Złota kserokopiarka
Kilka dni temu rodzice dostali do rak list od dyrektora szkoly, w ktorym byla mowa o tym, zeby wplacic 40 euro na konto bankowe szkoly.
W sumie to tylko 5,70 euro bylo obowiazkowe, ale rodzice proszeni sa o wplacenie 40 euro, gdyz sa one potrzebne na pokrycie roznych kosztow. I pod spodem dyrektor wymienia na co poszly pieniazki w zeszlym roku.
Rodzice byli zszokowani tym podsumowaniem, szczegolnie jesli chodzi o kwote dotyczaca wypozyczenia kserokopiarek. Szkola rocznie placi za to az 11.681 euro! Czy te kserokopiarki sa ze zlota? Czy nie lepiej byloby kupic jedna, duza, porzadna maszyne i miec ja na wlasnosc? Ze zrodel informacyjnych wiem, ze inne placowki (takie jak np. wojsko w Pistoi) za wypozyczenie kserokopiarek placi 1/3 tej kwoty. Co to w ogole jest za zwyczaj wypozyczania, a nie kupowania na wlasnosc?

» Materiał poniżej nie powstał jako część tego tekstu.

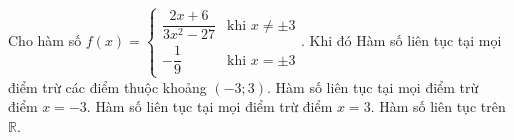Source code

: \begin{ex}
Cho hàm số $f(x)=\begin{cases}\dfrac{2x+6}{3x^2-27}&\text{khi }x\ne\pm3\\-\dfrac19&\text{khi }x=\pm3\end{cases}$. Khi đó
\choiceTF
{Hàm số liên tục tại mọi điểm trừ các điểm thuộc khoảng $(-3;3)$.}
{Hàm số liên tục tại mọi điểm trừ điểm $x=-3$.}
{\True Hàm số liên tục tại mọi điểm trừ điểm $x=3$.}
{Hàm số liên tục trên $\mathbb R$.}
\end{ex}
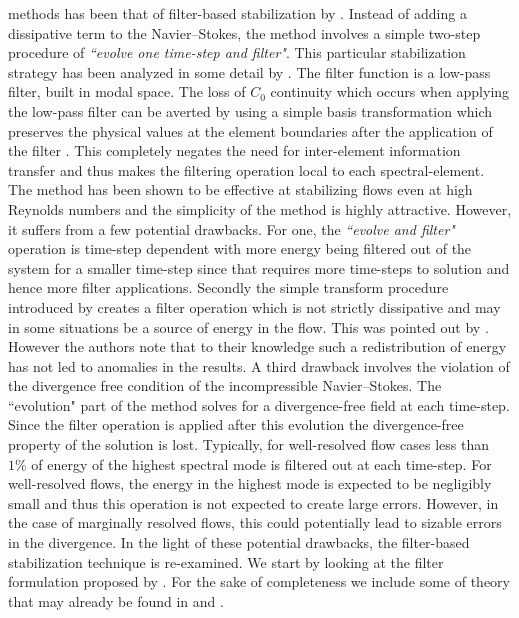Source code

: methods has been that of filter-based stabilization by \cite{fischer01}. Instead of adding a dissipative term to the Navier--Stokes, the method involves a simple two-step procedure of \textit{``evolve one time-step and filter"}. This particular stabilization strategy has been analyzed in some detail by \cite{ervin12}. The filter function is a low-pass filter, built in modal space. The loss of $C_{0}$ continuity which occurs when applying the low-pass filter can be averted by using a simple basis transformation which preserves the physical values at the element boundaries after the application of the filter \citep{boyd98}. This completely negates the need for inter-element information transfer and thus makes the filtering operation local to each spectral-element. The method has been shown to be effective at stabilizing flows even at high Reynolds numbers and the simplicity of the method is highly attractive. However, it suffers from a few potential drawbacks. For one, the \textit{``evolve and filter"} operation is time-step dependent with more energy being filtered out of the system for a smaller time-step since that requires more time-steps to solution and hence more filter applications. Secondly the simple transform procedure introduced by \cite{boyd98} creates a filter operation which is not strictly dissipative and may in some situations be a source of energy in the flow. This was pointed out by \cite{pasquetti02}. However the authors note that to their knowledge such a redistribution of energy has not led to anomalies in the results. A third drawback involves the violation of the divergence free condition of the incompressible Navier--Stokes. The ``evolution" part of the method solves for a divergence-free field at each time-step. Since the filter operation is applied after this evolution the divergence-free property of the solution is lost. Typically, for well-resolved flow cases less than $1\%$ of energy of the highest spectral mode is filtered out at each time-step. For well-resolved flows, the energy in the highest mode is expected to be negligibly small and thus this operation is not expected to create large errors. However, in the case of marginally resolved flows, this could potentially lead to sizable errors in the divergence. In the light of these potential drawbacks, the filter-based stabilization technique is re-examined. We start by looking at the filter formulation proposed by \cite{boyd98}. For the sake of completeness we include some of theory that may already be found in \cite{boyd98} and \cite{pasquetti02}.

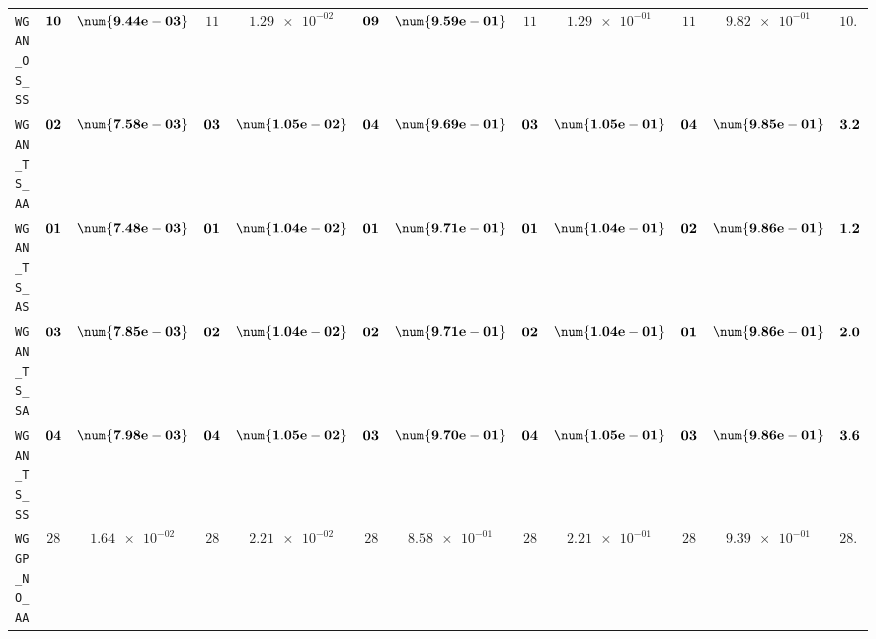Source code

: \begin{xltabular}{\textwidth}{l||cC|cC|cC|cC|cC||c}
	\texttt{WGAN\_OS\_SS} & $\bf 10$ & $\bf \num{9.44e-03}$ & $ 11$ & $ \num{1.29e-02}$ & $\bf 09$ & $\bf \num{9.59e-01}$ & $ 11$ & $ \num{1.29e-01}$ & $ 11$ & $ \num{9.82e-01}$ & $ 10.4$  \\
	\texttt{WGAN\_TS\_AA} & $\bf 02$ & $\bf \num{7.58e-03}$ & $\bf 03$ & $\bf \num{1.05e-02}$ & $\bf 04$ & $\bf \num{9.69e-01}$ & $\bf 03$ & $\bf \num{1.05e-01}$ & $\bf 04$ & $\bf \num{9.85e-01}$ & $\bf 3.2$  \\
	\texttt{WGAN\_TS\_AS} & $\bf 01$ & $\bf \num{7.48e-03}$ & $\bf 01$ & $\bf \num{1.04e-02}$ & $\bf 01$ & $\bf \num{9.71e-01}$ & $\bf 01$ & $\bf \num{1.04e-01}$ & $\bf 02$ & $\bf \num{9.86e-01}$ & $\bf 1.2$  \\
	\texttt{WGAN\_TS\_SA} & $\bf 03$ & $\bf \num{7.85e-03}$ & $\bf 02$ & $\bf \num{1.04e-02}$ & $\bf 02$ & $\bf \num{9.71e-01}$ & $\bf 02$ & $\bf \num{1.04e-01}$ & $\bf 01$ & $\bf \num{9.86e-01}$ & $\bf 2.0$  \\
	\texttt{WGAN\_TS\_SS} & $\bf 04$ & $\bf \num{7.98e-03}$ & $\bf 04$ & $\bf \num{1.05e-02}$ & $\bf 03$ & $\bf \num{9.70e-01}$ & $\bf 04$ & $\bf \num{1.05e-01}$ & $\bf 03$ & $\bf \num{9.86e-01}$ & $\bf 3.6$  \\ \midrule
	\texttt{WGGP\_NO\_AA} & $ 28$ & $ \num{1.64e-02}$ & $ 28$ & $ \num{2.21e-02}$ & $ 28$ & $ \num{8.58e-01}$ & $ 28$ & $ \num{2.21e-01}$ & $ 28$ & $ \num{9.39e-01}$ & $ 28.0$  \\

\end{xltabular}
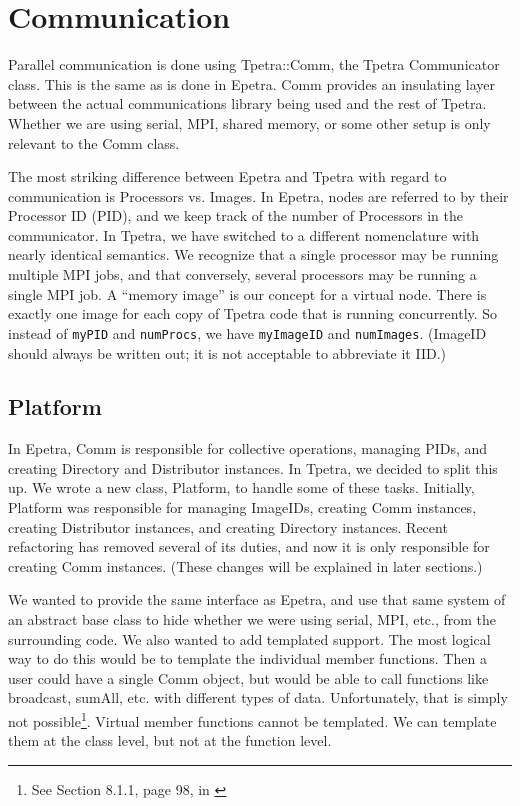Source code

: \documentclass[10pt,relax]{TpetraDesign}
\begin{document}
%
\section{Communication}
Parallel communication is done using Tpetra::Comm, the Tpetra Communicator class. This is the same as is done in Epetra. Comm provides an insulating layer between the actual communications library being used and the rest of Tpetra. Whether we are using serial, MPI, shared memory, or some other setup is only relevant to the Comm class. 

The most striking difference between Epetra and Tpetra with regard to communication is Processors vs. Images. In Epetra, nodes are referred to by their Processor ID (PID), and we keep track of the number of Processors in the communicator. In Tpetra, we have switched to a different nomenclature with nearly identical semantics. We recognize that a single processor may be running multiple MPI jobs, and that conversely, several processors may be running a single MPI job. A ``memory image'' is our concept for a virtual node. There is exactly one image for each copy of Tpetra code that is running concurrently. So instead of \texttt{myPID} and \texttt{numProcs}, we have \texttt{myImageID} and \texttt{numImages}. (ImageID should always be written out; it is not acceptable to abbreviate it IID.)

%
\subsection{Platform}
In Epetra, Comm is responsible for collective operations, managing PIDs, and creating Directory and Distributor instances. In Tpetra, we decided to split this up. We wrote a new class, Platform, to handle some of these tasks. Initially, Platform was responsible for managing ImageIDs, creating Comm instances, creating Distributor instances, and creating Directory instances. Recent refactoring has removed several of its duties, and now it is only responsible for creating Comm instances. (These changes will be explained in later sections.)

We wanted to provide the same interface as Epetra, and use that same system of an abstract base class to hide whether we were using serial, MPI, etc., from the surrounding code. We also wanted to add templated support. The most logical way to do this would be to template the individual member functions. Then a user could have a single Comm object, but would be able to call functions like broadcast, sumAll, etc. with different types of data. Unfortunately, that is simply not possible\footnote{See Section 8.1.1, page 98, in \cite{Templates-Complete-Guide}}. Virtual member functions cannot be templated. We can template them at the class level, but not at the function level.
\end{document}
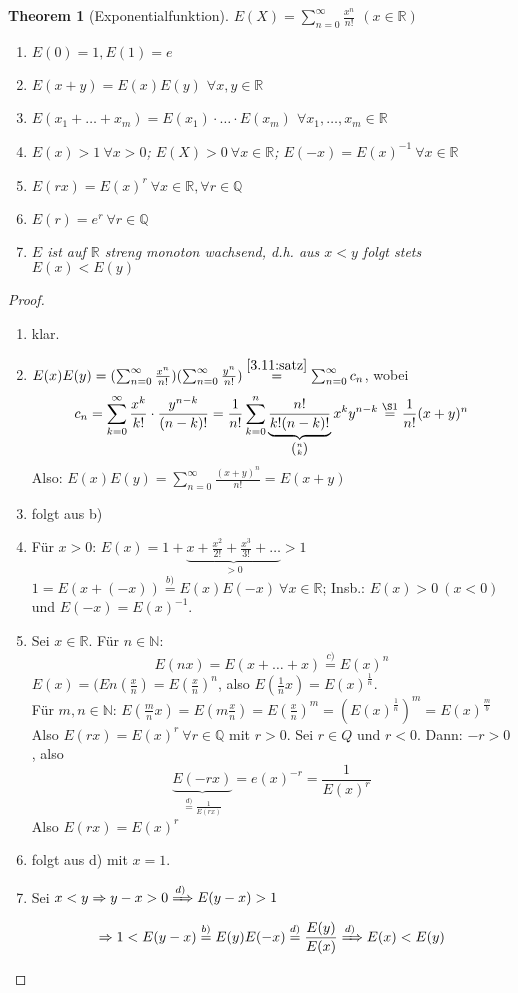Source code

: \documentclass[14pt,titlepage,ngerman,a4paper,headsepline,DIV15,halfparskip*]{scrartcl}
\newcommand{\N}{\mathbb{N}}
\newcommand{\Q}{\mathbb{Q}}
\newcommand{\R}{\mathbb{R}}
\theoremstyle{named}
\newtheorem{namedtheorem}{Theorem} \counterwithin{namedtheorem}{section}
\theoremstyle{dotless}
\begin{document}
\begin{namedtheorem}[Exponentialfunktion] \label{3.12:prop-Exponentialfunktion}
	$E(X) = \sum_{n=0}^{\infty} \frac{x^{n}}{n!}$ $(x \in \R)$
	\begin{enumerate}
		\item $E(0) = 1, E(1) = e$
		\item $E(x + y) = E(x) E(y)$ $\forall x, y \in \R$
		\item $E(x_{1} + \dotsc + x_{m}) = E(x_{1}) \cdot \dotsc \cdot E(x_{m})$ $\forall x_{1}, \dotsc, x_{m} \in \R$
		\item $E(x) > 1 ~\forall x > 0$; $E(X) > 0 ~\forall x \in \R$; $E(-x) = E(x)^{-1} ~\forall x \in \R$
		\item $E(rx) = E(x)^{r} ~\forall x \in \R, \forall r \in \Q$
		\item $E(r) = e^{r} ~\forall r \in \Q$
		\item $E$ ist auf $\R$ streng monoton wachsend, d.h. aus $x < y$ folgt stets $E(x) < E(y)$
	\end{enumerate}	
\end{namedtheorem}

\begin{proof} ~\
	\begin{enumerate}
		\item klar.
		\item $E(x)E(y) = (\sum_{n=0}^{\infty} \frac{x^{n}}{n!})(\sum_{n=0}^{\infty} \frac{y^{n}}{n!}) \overset{\ref{3.11:satz}}{=} \sum_{n=0}^{\infty} c_{n}$, wobei
			$$ c_{n} = \sum_{k=0}^{\infty} \frac{x^{k}}{k!} \cdot \frac{y^{n-k}}{(n-k)!} = \frac{1}{n!} \sum_{k=0}^{n} \underbrace{\frac{n!}{k! (n-k)!}}_{\binom{n}{k}} x^{k} y^{n-k} \overset{\S1}{=} \frac{1}{n!} (x+y)^{n} $$
			Also: $E(x)E(y) = \sum_{n=0}^{\infty} \frac{(x+y)^{n}}{n!} = E(x+y)$
		\item folgt aus b)
		\item Für $x > 0$: $E(x) = 1 + \underbrace{x + \frac{x^{2}}{2!} + \frac{x^{3}}{3!} + \dotsc}_{> 0} > 1$ \\
			$1 = E\left(x + (-x)\right) \overset{b)}{=} E(x) E(-x) ~\forall x \in \R$; Insb.: $E(x) > 0 ~(x < 0)$ und $E(-x) = E(x)^{-1}$.
		\item Sei $x \in \R$. Für $n \in \N$:
			$$ E(nx) = E(x + \dotsc + x) \overset{c)}{=} E(x)^{n} $$
			$E(x) = (E n(\frac{x}{n}) = E(\frac{x}{n})^{n}$, also $E(\frac{1}{n} x) = E(x)^{\frac{1}{n}}$. \\
			Für $m, n \in \N$:
			$E(\frac{m}{n} x) = E(m \frac{x}{n}) = E(\frac{x}{n})^{m} = (E(x)^{\frac{1}{n}})^{m} = E(x)^{\frac{m}{b}}$
			Also $E(rx) = E(x)^{r} ~\forall r \in \Q$ mit $r > 0$. Sei $r \in Q$ und $r < 0$. Dann: $-r > 0$, also
			$$ \underbrace{E(-rx)}_{\overset{d)}{=} \frac{1}{E(rx)}} =e(x)^{-r} = \frac{1}{E(x)^{r}} $$
			Also $E(rx) = E(x)^{r}$
		\item folgt aus d) mit $x = 1$.
		\item Sei $x < y \Rightarrow y - x > 0 \xRightarrow[]{d)} E(y - x) > 1$
			$$ \Rightarrow 1 < E(y - x) \overset{b)}{=} E(y)E(-x) \overset{d)}{=} \frac{E(y)}{E(x)} \xRightarrow[]{d)} E(x) < E(y) $$
	\end{enumerate}
\end{proof}
\end{document}
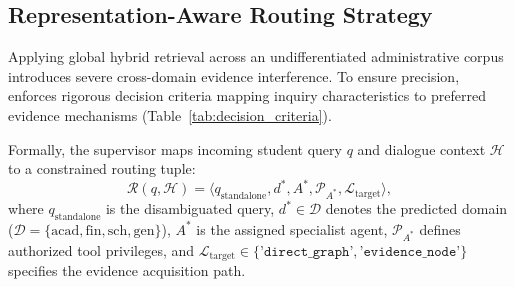 \subsection{Representation-Aware Routing Strategy}
\label{sec:selection_criteria}

Applying global hybrid retrieval across an undifferentiated administrative corpus introduces severe cross-domain evidence interference. To ensure precision, \system{} enforces rigorous decision criteria mapping inquiry characteristics to preferred evidence mechanisms (Table~\ref{tab:decision_criteria}).

\begin{table}[!htbp]
\centering
\caption{Decision criteria for evidence representation and retrieval mechanism selection.}
\label{tab:decision_criteria}
\end{table}

Formally, the supervisor maps incoming student query $q$ and dialogue context $\mathcal{H}$ to a constrained routing tuple:
\begin{equation}
    \mathcal{R}(q, \mathcal{H}) = \langle q_{\text{standalone}}, d^*, A^*, \mathcal{P}_{A^*}, \mathcal{L}_{\text{target}} \rangle,
\end{equation}
where $q_{\text{standalone}}$ is the disambiguated query, $d^* \in \mathcal{D}$ denotes the predicted domain ($\mathcal{D} = \{\text{acad}, \text{fin}, \text{sch}, \text{gen}\}$), $A^*$ is the assigned specialist agent, $\mathcal{P}_{A^*}$ defines authorized tool privileges, and $\mathcal{L}_{\text{target}} \in \{\texttt{'direct\_graph'}, \texttt{'evidence\_node'}\}$ specifies the evidence acquisition path.

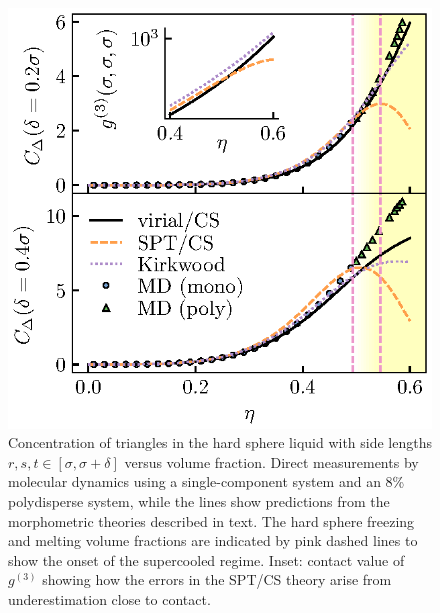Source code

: \documentclass[11pt,twoside]{report}
\begin{document}
\begin{figure}
  \includegraphics[width=0.9\linewidth,outer]{sp3}
  \caption{Concentration of triangles in the hard sphere liquid with side lengths $r,s,t \in [\sigma, \sigma + \delta]$ versus volume fraction.
    Direct measurements by molecular dynamics using a single-component system and an 8\% polydisperse system, while the lines show predictions from the morphometric theories described in text.
    The hard sphere freezing and melting volume fractions are indicated by pink dashed lines to show the onset of the supercooled regime.
    Inset: contact value of $g^{(3)}$ showing how the errors in the SPT/CS theory arise from underestimation close to contact.}
  \label{fig:sp3}
\end{figure}
\end{document}

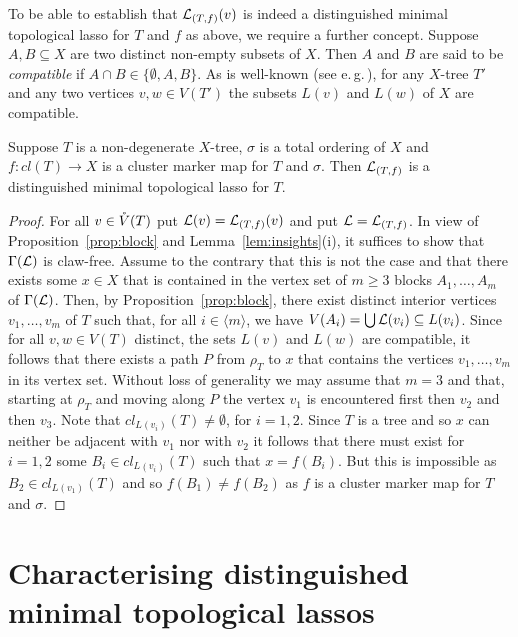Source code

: To be able to establish that ${\mathcal L}_{(T,f)}(v)$ is indeed a distinguished
minimal topological lasso for $T$ and $f$ as above, we require a further
concept. Suppose $A, B\subseteq X$ are two distinct non-empty subsets of
$X$. Then $A$ and $B$ are said to be {\em compatible} if $A\cap
B\in\{\emptyset, A,B\}$. As is well-known (see
e.\,g.\,\cite{DHKMS11,semple2003phylogenetics}), for any $X$-tree $T'$ and any
two vertices $v,w\in V(T')$ the subsets $L(v)$ and $L(w)$ of $X$ are
compatible.

\begin{thm}
  \label{theo: distinguished-lasso-verification}
  Suppose $T$ is a non-degenerate $X$-tree, $\sigma$ is a total ordering of
  $X$ and $f:cl(T)\to X$ is a cluster marker map for $T$ and $\sigma$. Then
  ${\mathcal L}_{(T,f)}$ is a distinguished minimal topological lasso for $T$.
\end{thm}
\begin{proof}
  For all $v\in \mathring{V}(T)$ put ${\mathcal L}(v) = {\mathcal L}_{(T,f)}(v)$ and put
  ${\mathcal L}={\mathcal L}_{(T,f)}$.  In view of Proposition~\ref{prop:block} and
  Lemma~\ref{lem:insights}(i), it suffices to show that $\Gamma({\mathcal L})$ is
  claw-free.  Assume to the contrary that this is not the case and that there
  exists some $x\in X$ that is contained in the vertex set of $m\geq 3$ blocks
  $A_1,\ldots,A_m$ of $\Gamma({\mathcal L})$. Then, by Proposition~\ref{prop:block},
  there exist distinct interior vertices $v_1, \ldots, v_m$ of $T$ such that,
  for all $i\in\langle m\rangle$, we have $V(A_i)=\bigcup{\mathcal L}(v_i)\subseteq
  L(v_i)$.  Since for all $v,w\in V(T)$ distinct, the sets $L(v)$ and $L(w)$
  are compatible, it follows that there exists a path $P$ from $\rho_T$ to $x$
  that contains the vertices $v_1,\ldots, v_m$ in its vertex set. Without loss
  of generality we may assume that $m=3$ and that, starting at $\rho_T$ and
  moving along $P$ the vertex $v_1$ is encountered first then $v_2$ and then
  $v_3$. Note that $cl_{L(v_i)}(T)\not=\emptyset$, for $i=1,2$.  Since $T$ is
  a tree and so $x$ can neither be adjacent with $v_1$ nor with $v_2$ it
  follows that there must exist for $i=1,2$ some $B_i\in cl_{L(v_i)}(T)$ such
  that $x=f(B_i)$. But this is impossible as $B_2\in cl_{L(v_1)}(T)$ and so
  $f(B_1)\not=f(B_2)$ as $f$ is a cluster marker map for $T$ and $\sigma$.
\end{proof}

\section{Characterising distinguished minimal topological lassos}
\label{sec:characterization-distinguished}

Rodzice sa oburzeni. Tym bardziej, ze papier do kserokopiarek przynosimy my dla dzieci. A w pierwszym punkcie mowa jest wlasnie o papierze do kserokopiarek i sprawach biurowych, na ktore wydaje sie kolejne 5.600 euro. Ewidentnie nie starcza.
Usmiac sie mozna z ostatniego punktu. Na projekty wydaje sie rocznie tylko 954 euro.